» **Task prompt**:
Return all lines from the entries below in which the word "reason" is present.

» **Data provided**:
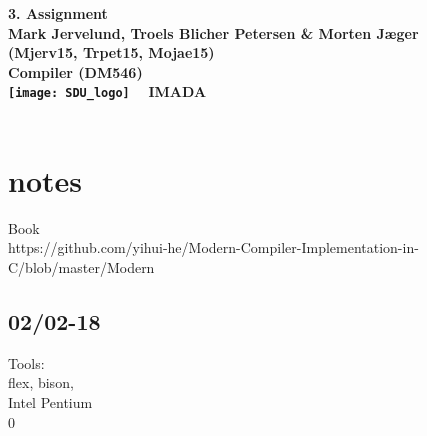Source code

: \documentclass[a4paper,10pt,titlepage]{report}
\begin{document}
\begin{titlepage}
\centering
    \vspace*{9\baselineskip}
    \huge
    \bfseries
    3. Assignment \\
    \normalfont 
    Mark Jervelund, Troels Blicher Petersen \& Morten Jæger  \\
    (Mjerv15, Trpet15, Mojae15) \\
	\huge    
    Compiler (DM546)  \\[4\baselineskip]
    \normalfont
	\texttt{[image: SDU\_logo]}
    \vfill\ 
    \vspace{5mm}
    IMADA \\

    \textbf{\datedate} \\[2\baselineskip]
\end{titlepage}

\renewcommand{\thepage}{\roman{page}}%
\tableofcontents
\newpage
\setcounter{page}{1}
\renewcommand{\thepage}{\arabic{page}}


\newpage
\section{notes}
Book \\
https://github.com/yihui-he/Modern-Compiler-Implementation-in-C/blob/master/Modern%

\subsection{02/02-18}
Tools:\\
flex, bison,\\
Intel Pentium \\
0\\
\end{document}
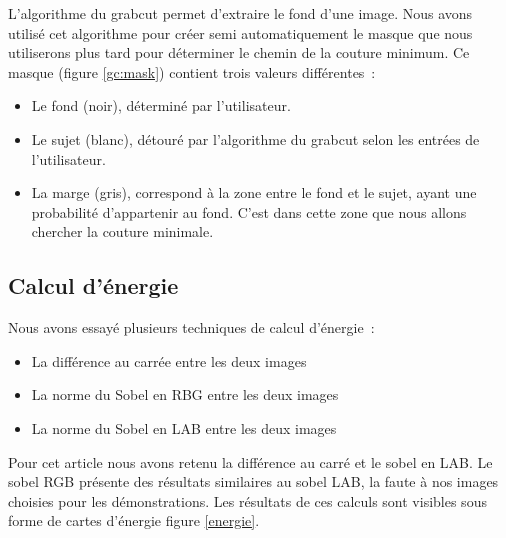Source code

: \documentclass[a4paper]{article}
\begin{document}
L'algorithme du grabcut permet d'extraire le fond d'une image. 
Nous avons utilisé cet algorithme pour créer semi automatiquement le masque que nous utiliserons plus tard
pour déterminer le chemin de la couture minimum. 
Ce masque (figure \ref{gc:mask}) contient trois valeurs différentes~:

\begin{itemize}
    \item Le fond (noir), déterminé par l'utilisateur. 
    \item Le sujet (blanc), détouré par l'algorithme du grabcut selon les entrées de l'utilisateur.
    \item La marge (gris), correspond à la zone entre le fond et le sujet, ayant une probabilité d'appartenir au fond. C'est dans cette zone que nous allons chercher la couture minimale.
\end{itemize}

\subsection{Calcul d'énergie}

Nous avons essayé plusieurs techniques de calcul d'énergie~:

\begin{itemize}
    \item La différence au carrée entre les deux images
    \item La norme du Sobel en RBG entre les deux images
    \item La norme du Sobel en LAB entre les deux images
\end{itemize}

Pour cet article nous avons retenu la différence au carré et le sobel en LAB. Le sobel RGB présente des résultats
similaires au sobel LAB, la faute à nos images choisies pour les démonstrations. %
Les résultats de ces calculs sont visibles sous forme de cartes d'énergie figure \ref{energie}.
\end{document}
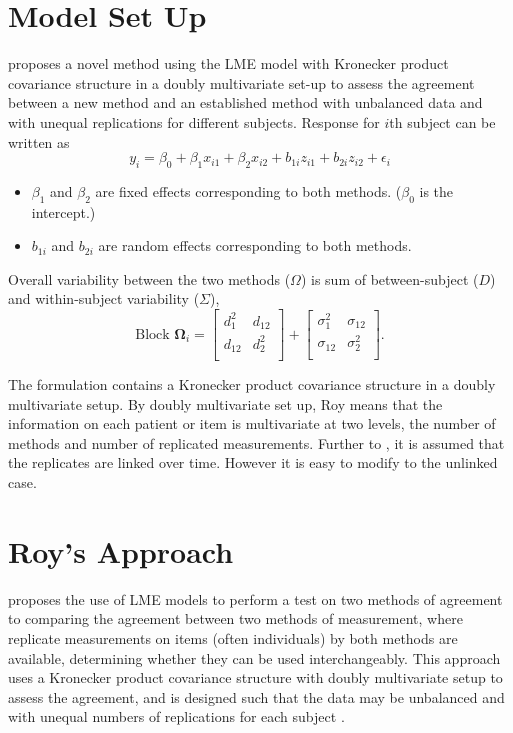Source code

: \documentclass[12pt, a4paper]{report}
\theoremstyle{plain}
\theoremstyle{definition}
\theoremstyle{remark}
\begin{document}

\section{Model Set Up}

\citet{ARoy2009} proposes a novel method using the LME model with Kronecker product covariance structure in a doubly multivariate set-up to assess the agreement between a new method and an established method with unbalanced data and with unequal replications for different subjects.
Response for $i$th subject can be written as
\[ y_i = \beta_0 + \beta_1x_{i1} + \beta_2x_{i2} + b_{1i}z_{i1}  + b_{2i}z_{i2} + \epsilon_i \]
\begin{itemize}
	\item $\beta_1$ and $\beta_2$ are fixed effects corresponding to both methods. ($\beta_0$ is the intercept.)
	\item $b_{1i}$ and $b_{2i}$ are random effects corresponding to both methods.
\end{itemize}

Overall variability between the two methods ($\Omega$) is sum of between-subject ($D$) and within-subject variability ($\Sigma$),
\[
\mbox{Block } \boldsymbol{\Omega}_i = \left[ \begin{array}{cc} d^2_1 & d_{12}\\ d_{12} & d^2_2\\ \end{array} \right]
+ \left[\begin{array}{cc} \sigma^2_1 & \sigma_{12}\\ \sigma_{12} & \sigma^2_2\\ \end{array}\right].
\]
\bigskip



The formulation contains a Kronecker product covariance structure in a doubly multivariate setup. By doubly multivariate set up, Roy means that the information on each patient or item is multivariate at two levels, the number of methods and number of replicated measurements. Further to \citet{lam}, it is assumed that the replicates are linked over time. However it is easy to modify to the unlinked case.



\section{Roy's Approach}
\citet{ARoy2009} proposes the use of LME models to perform a test on two methods of agreement to comparing the agreement between two methods of measurement, where replicate measurements on items (often individuals) by both methods are available, determining whether they can be used
interchangeably. This approach uses a Kronecker product covariance structure with doubly multivariate setup to
assess the agreement, and is designed such that the data may be unbalanced and with unequal numbers of replications for each subject \citep{ARoy2009}.
\end{document}
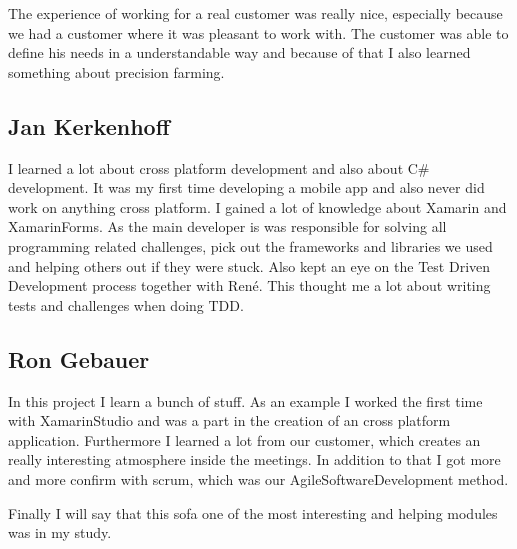 The experience of working for a real customer was really nice, especially because we had a customer where it was pleasant to work with. The customer was able to define his needs in a understandable way and because of that I also learned something about precision farming.
\subsection{Jan Kerkenhoff}
I learned a lot about cross platform development and also about C# development. It was my first time developing a mobile app and also never did work on anything cross platform. I gained a lot of knowledge about Xamarin and \gls{XamarinForms}.
As the main developer is was responsible for solving all programming related challenges, pick out the frameworks and libraries we used and helping others out if they were stuck. Also kept an eye on the Test Driven Development process together with René. This thought me a lot about writing tests and challenges when doing TDD.


\subsection{Ron Gebauer}

In this project I learn a bunch of stuff. As an example I worked the first time with \gls{XamarinStudio} and was a part in the creation of an cross platform application. Furthermore I learned a lot from our customer, which creates an really interesting atmosphere inside the meetings. In addition to that I got more and more confirm with \gls{scrum}, which was our \gls{AgileSoftwareDevelopment} method.		
		
Finally I will say that this \gls{sofa} one of the most interesting and helping modules was in my study.
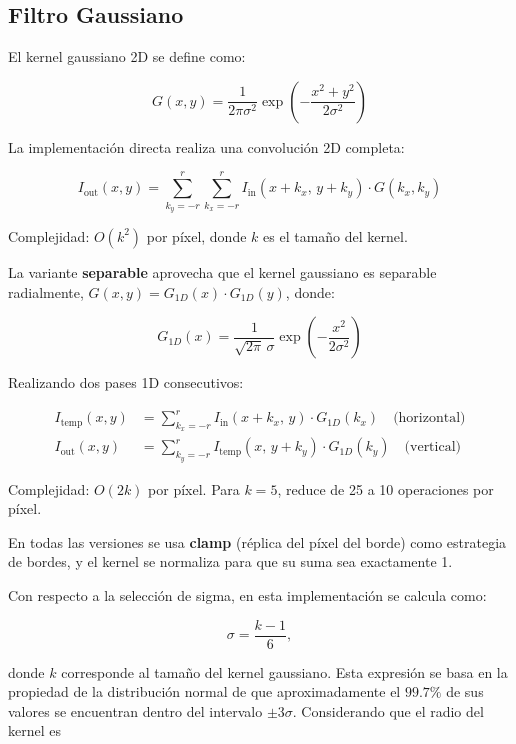 \documentclass[12pt,a4paper]{article}
\begin{document}
\subsection{Filtro Gaussiano}

El kernel gaussiano 2D se define como:

\begin{equation}
G(x, y) = \frac{1}{2\pi\sigma^2} \exp\!\left(-\frac{x^2 + y^2}{2\sigma^2}\right)
\end{equation}

La implementaci\'on directa realiza una convoluci\'on 2D completa:

\begin{equation}
I_{\text{out}}(x,y) = \sum_{k_y=-r}^{r} \sum_{k_x=-r}^{r} I_{\text{in}}(x+k_x,\, y+k_y) \cdot G(k_x, k_y)
\end{equation}

Complejidad: $O(k^2)$ por p\'ixel, donde $k$ es el tama\~no del kernel.

La variante \textbf{separable} aprovecha que el kernel gaussiano es separable radialmente, $G(x,y) = G_{1D}(x) \cdot G_{1D}(y)$, donde:

\begin{equation}
G_{1D}(x) = \frac{1}{\sqrt{2\pi}\,\sigma} \exp\!\left(-\frac{x^2}{2\sigma^2}\right)
\end{equation}

Realizando dos pases 1D consecutivos:

\begin{align}
I_{\text{temp}}(x,y) &= \sum_{k_x=-r}^{r} I_{\text{in}}(x+k_x,\, y) \cdot G_{1D}(k_x) \quad \text{(horizontal)} \\
I_{\text{out}}(x,y)  &= \sum_{k_y=-r}^{r} I_{\text{temp}}(x,\, y+k_y) \cdot G_{1D}(k_y) \quad \text{(vertical)}
\end{align}

Complejidad: $O(2k)$ por p\'ixel. Para $k=5$, reduce de 25 a 10 operaciones por p\'ixel.

En todas las versiones se usa \textbf{clamp} (r\'eplica del p\'ixel del borde) como estrategia de bordes, y el kernel se normaliza para que su suma sea exactamente 1.

Con respecto a la selección de sigma, en esta implementación se calcula como:

\[
\sigma = \frac{k-1}{6},
\]

donde \(k\) corresponde al tamaño del kernel gaussiano. Esta expresión se basa en la propiedad de la distribución normal de que aproximadamente el \(99.7\%\) de sus valores se encuentran dentro del intervalo \(\pm 3\sigma\). Considerando que el radio del kernel es
\end{document}
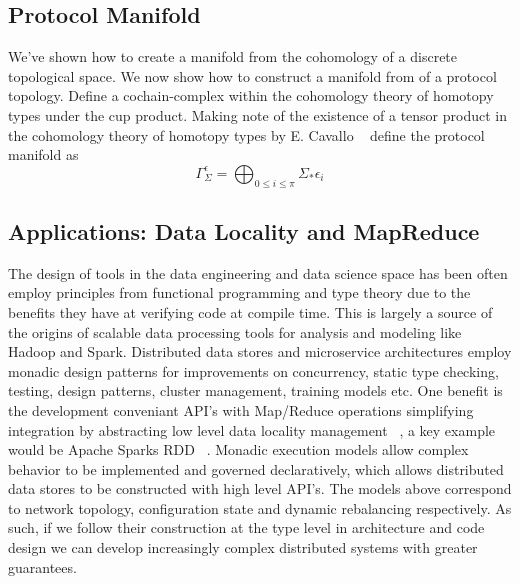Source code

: \documentclass[runningheads]{llncs}
\begin{document}
\subsection{Protocol Manifold}
We've shown how to create a manifold from the cohomology of a discrete topological space. We now show how to construct a manifold from of a protocol topology. Define a cochain-complex within the cohomology theory of homotopy types under the cup product. Making note of the existence of a tensor product in the cohomology theory of homotopy types by E. Cavallo ~\cite{ref_article9} define the protocol manifold as 
\begin{equation}
\Gamma^\epsilon_{\Sigma} = \bigoplus_{0 \leq i \leq \pi} \Sigma_* \epsilon_i
\end{equation}

\subsection{Applications: Data Locality and MapReduce}

The design of tools in the data engineering and data science space has been often employ principles from functional programming and type theory due to the benefits they have at verifying code at compile time. This is largely a source of the origins of scalable data processing tools for analysis and modeling like Hadoop and Spark. Distributed data stores and microservice architectures employ monadic design patterns for improvements on concurrency, static type checking, testing, design patterns, cluster management, training models etc. One benefit is the development conveniant API's with Map/Reduce operations simplifying integration by abstracting low level data locality management ~\cite{ref_book2}, a key example would be Apache Sparks RDD ~\cite{ref_url1}. Monadic execution models allow complex behavior to be implemented and governed declaratively, which allows distributed data stores to be constructed with high level API's. The models above correspond to network topology, configuration state and dynamic rebalancing respectively. As such, if we follow their construction at the type level in architecture and code design we can develop increasingly complex distributed systems with greater guarantees. 
\end{document}
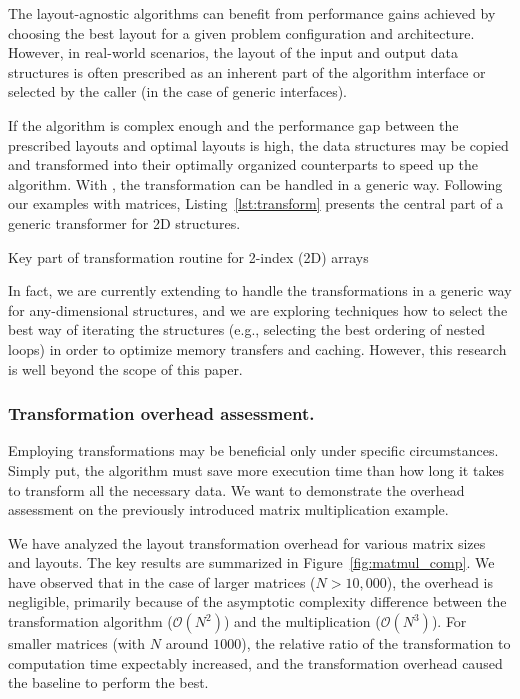 The layout-agnostic algorithms can benefit from performance gains achieved by choosing the best layout for a given problem configuration and architecture. However, in real-world scenarios, the layout of the input and output data structures is often prescribed as an inherent part of the algorithm interface or selected by the caller (in the case of generic interfaces).

If the algorithm is complex enough and the performance gap between the prescribed layouts and optimal layouts is high, the data structures may be copied and transformed into their optimally organized counterparts to speed up the algorithm. With \Noarr{}, the transformation can be handled in a generic way. Following our examples with matrices, Listing~\ref{lst:transform} presents the central part of a generic transformer for 2D structures.

\begin{listing}
    \vspace{-10pt}
    \vspace{-20pt}
    \caption{Key part of transformation routine for 2-index (2D) arrays}
    \label{lst:transform}
\end{listing}

In fact, we are currently extending \Noarr{} to handle the transformations in a generic way for any-dimensional structures, and we are exploring techniques how to select the best way of iterating the structures (e.g., selecting the best ordering of nested loops) in order to optimize memory transfers and caching. However, this research is well beyond the scope of this paper.


\subsubsection{Transformation overhead assessment.}

Employing transformations may be beneficial only under specific circumstances. Simply put, the algorithm must save more execution time than how long it takes to transform all the necessary data. We want to demonstrate the overhead assessment on the previously introduced matrix multiplication example.

We have analyzed the layout transformation overhead for various matrix sizes and layouts. The key results are summarized in Figure~\ref{fig:matmul_comp}. We have observed that in the case of larger matrices ($N>10,000$), the overhead is negligible, primarily because of the asymptotic complexity difference between the transformation algorithm ($\mathcal{O}(N^2)$) and the multiplication ($\mathcal{O}(N^3)$). For smaller matrices (with $N$ around $1000$), the relative ratio of the transformation to computation time expectably increased, and the transformation overhead caused the baseline to perform the best.

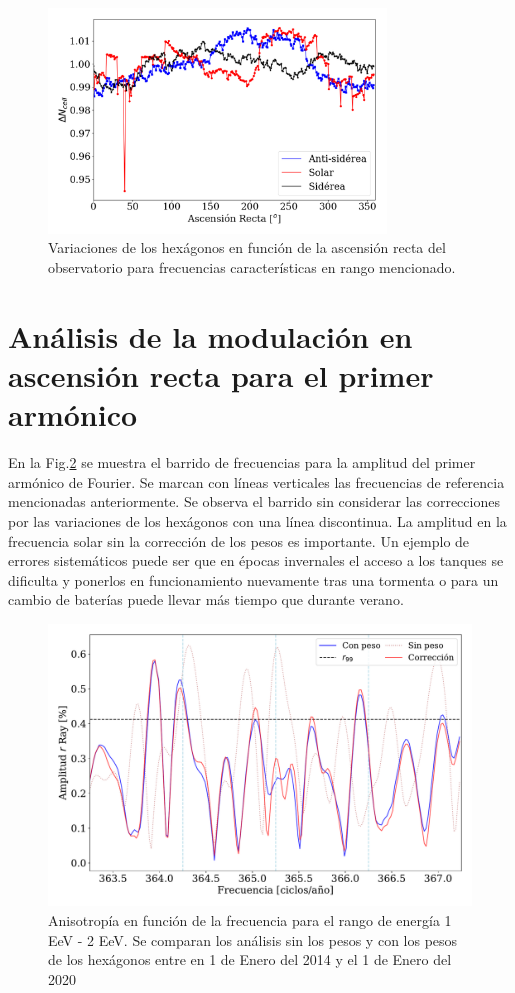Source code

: 			\begin{figure}[H]
				\centering
				\includegraphics[width=0.8\textwidth]{weights_2013_2020.png}
				\caption{Variaciones de los hexágonos en función de la ascensión recta del observatorio para frecuencias características en rango mencionado. }
				\label{pesos_bin_1_2}
			\end{figure}


\section{Análisis de la modulación en ascensión recta para el primer armónico}

En la Fig.\ref{anisotropia_rayleigh} se muestra el barrido de frecuencias para la amplitud del primer armónico de Fourier. Se marcan con líneas verticales las frecuencias de referencia mencionadas anteriormente. Se observa el barrido sin considerar las correcciones por las variaciones de los hexágonos con una línea discontinua. La  amplitud  en la frecuencia solar sin la corrección de los pesos es importante. Un ejemplo de errores sistemáticos puede ser que en épocas invernales el acceso a los tanques se dificulta y ponerlos en funcionamiento nuevamente tras una tormenta o para un cambio de baterías puede llevar más tiempo que durante verano. 

		\begin{figure}[H]
			\centering
			\includegraphics[width=0.75\linewidth]{pesos_sin_con_1_2_EeV.pdf}
			\caption{Anisotropía en función de la frecuencia para el rango de energía 1  EeV - 2 EeV. Se comparan los análisis sin los pesos y con los pesos de los hexágonos entre en 1 de Enero del 2014 y el 1 de Enero del 2020}
			\label{anisotropia_rayleigh}
		\end{figure}

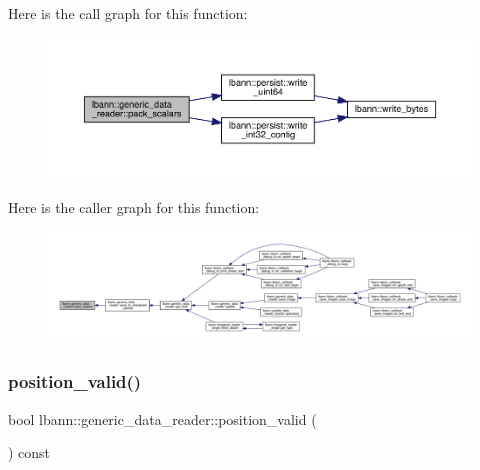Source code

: Here is the call graph for this function\+:\nopagebreak
\begin{figure}[H]
\begin{center}
\leavevmode
\includegraphics[width=350pt]{classlbann_1_1generic__data__reader_a93dddd2276ddc34cc97922ee27c44582_cgraph}
\end{center}
\end{figure}
Here is the caller graph for this function\+:\nopagebreak
\begin{figure}[H]
\begin{center}
\leavevmode
\includegraphics[width=350pt]{classlbann_1_1generic__data__reader_a93dddd2276ddc34cc97922ee27c44582_icgraph}
\end{center}
\end{figure}
\mbox{\label{classlbann_1_1generic__data__reader_a2b10538440d784f0f12582a5407acef2}} 
\subsubsection{\texorpdfstring{position\+\_\+valid()}{position\_valid()}}
{\footnotesize\ttfamily bool lbann\+::generic\+\_\+data\+\_\+reader\+::position\+\_\+valid (\begin{DoxyParamCaption}{ }\end{DoxyParamCaption}) const\hspace{0.3cm}{\ttfamily [inline]}}




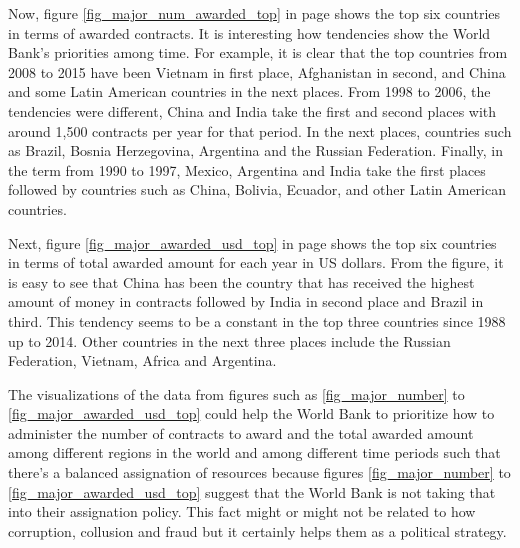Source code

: Now, figure \ref{fig_major_num_awarded_top} in  page \pageref{fig_major_num_awarded_top} shows the top six countries  in terms of awarded contracts. It is interesting how tendencies show the World Bank's priorities among time. For example, it is clear that the top countries from 2008 to 2015 have been Vietnam in first place, Afghanistan in second, and China and some Latin American countries in the next places. From 1998 to 2006, the tendencies were different, China and India take the first and second places with around 1,500 contracts per year for that period. In the next places, countries such as Brazil, Bosnia Herzegovina,  Argentina and the Russian Federation. Finally, in the term from 1990 to 1997, Mexico, Argentina and India take the first places followed by countries such as China, Bolivia, Ecuador, and other Latin American countries.

Next, figure \ref{fig_major_awarded_usd_top} in page \pageref{fig_major_awarded_usd_top} shows the top six countries  in terms of total awarded amount for each year in US dollars. From the figure, it is easy to see that China has been the country that has received the highest amount of money in contracts followed by India in second place and Brazil in third. This tendency seems to be a constant in the top three countries since 1988 up to 2014. Other countries in the next three places include the Russian Federation, Vietnam, Africa and Argentina.

The visualizations of  the data from figures such as \ref{fig_major_number} to  \ref{fig_major_awarded_usd_top} could help the World Bank to prioritize how to administer the number of contracts to award and the total awarded amount among different regions in the world and among different time periods such that there's a balanced assignation of resources because figures  \ref{fig_major_number} to  \ref{fig_major_awarded_usd_top} suggest that the World Bank is not taking that into their assignation policy. This fact might or might not be related to how corruption, collusion and fraud but it certainly helps them as a political strategy.

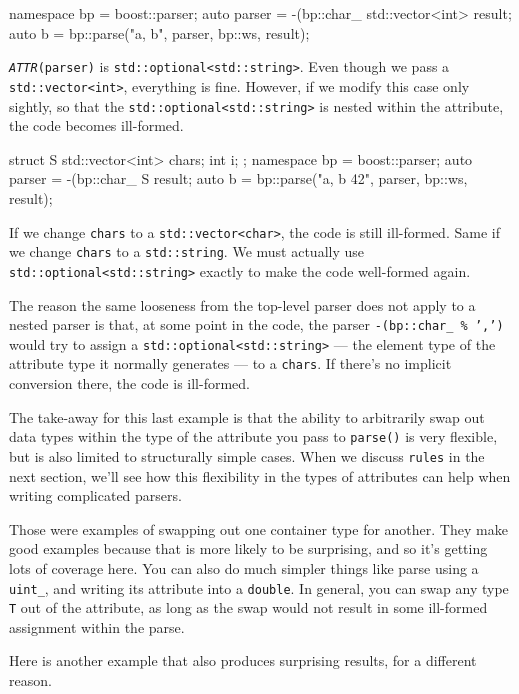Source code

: \begin{code}
namespace bp = boost::parser;
auto parser = -(bp::char_ %
std::vector<int> result;
auto b = bp::parse("a, b", parser, bp::ws, result);
\end{code}

\emph{\texttt{ATTR}}\texttt{(parser)} is \texttt{std::optional<std::string>}. Even though we pass a \texttt{std::vector<int>}, everything is fine. However, if we modify this case only sightly, so that the \texttt{std::optional<std::string>} is nested within the attribute, the code becomes ill-formed.

\begin{code}
struct S
{
    std::vector<int> chars;
    int i;
};
namespace bp = boost::parser;
auto parser = -(bp::char_ %
S result;
auto b = bp::parse("a, b 42", parser, bp::ws, result);
\end{code}

If we change \texttt{chars} to a \texttt{std::vector<char>}, the code is still ill-formed. Same if we change \texttt{chars} to a \texttt{std::string}. We must actually use \texttt{std::optional<std::string>} exactly to make the code well-formed again.

The reason the same looseness from the top-level parser does not apply to a nested parser is that, at some point in the code, the parser \texttt{-(bp::char\_ \% ',')} would try to assign a \texttt{std::optional<std::string>} --- the element type of the attribute type it normally generates --- to a \texttt{chars}. If there's no implicit conversion there, the code is ill-formed.

The take-away for this last example is that the ability to arbitrarily swap out data types within the type of the attribute you pass to \texttt{parse()} is very flexible, but is also limited to structurally simple cases. When we discuss \texttt{rules} in the next section, we'll see how this flexibility in the types of attributes can help when writing complicated parsers.

Those were examples of swapping out one container type for another. They make good examples because that is more likely to be surprising, and so it's getting lots of coverage here. You can also do much simpler things like parse using a \texttt{uint\_}, and writing its attribute into a \texttt{double}. In general, you can swap any type \texttt{T} out of the attribute, as long as the swap would not result in some ill-formed assignment within the parse.

Here is another example that also produces surprising results, for a different reason.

» **Worked solution**:
The reason the same looseness from the top-level parser does not apply to a nested parser is that, at some point in the code, the parser \texttt{-(bp::char\_ \% ',')} would try to assign a \texttt{std::optional<std::string>} --- the element type of the attribute type it normally generates --- to a \texttt{chars}. If there's no implicit conversion there, the code is ill-formed.
Here is another example that also produces surprising results, for a different reason.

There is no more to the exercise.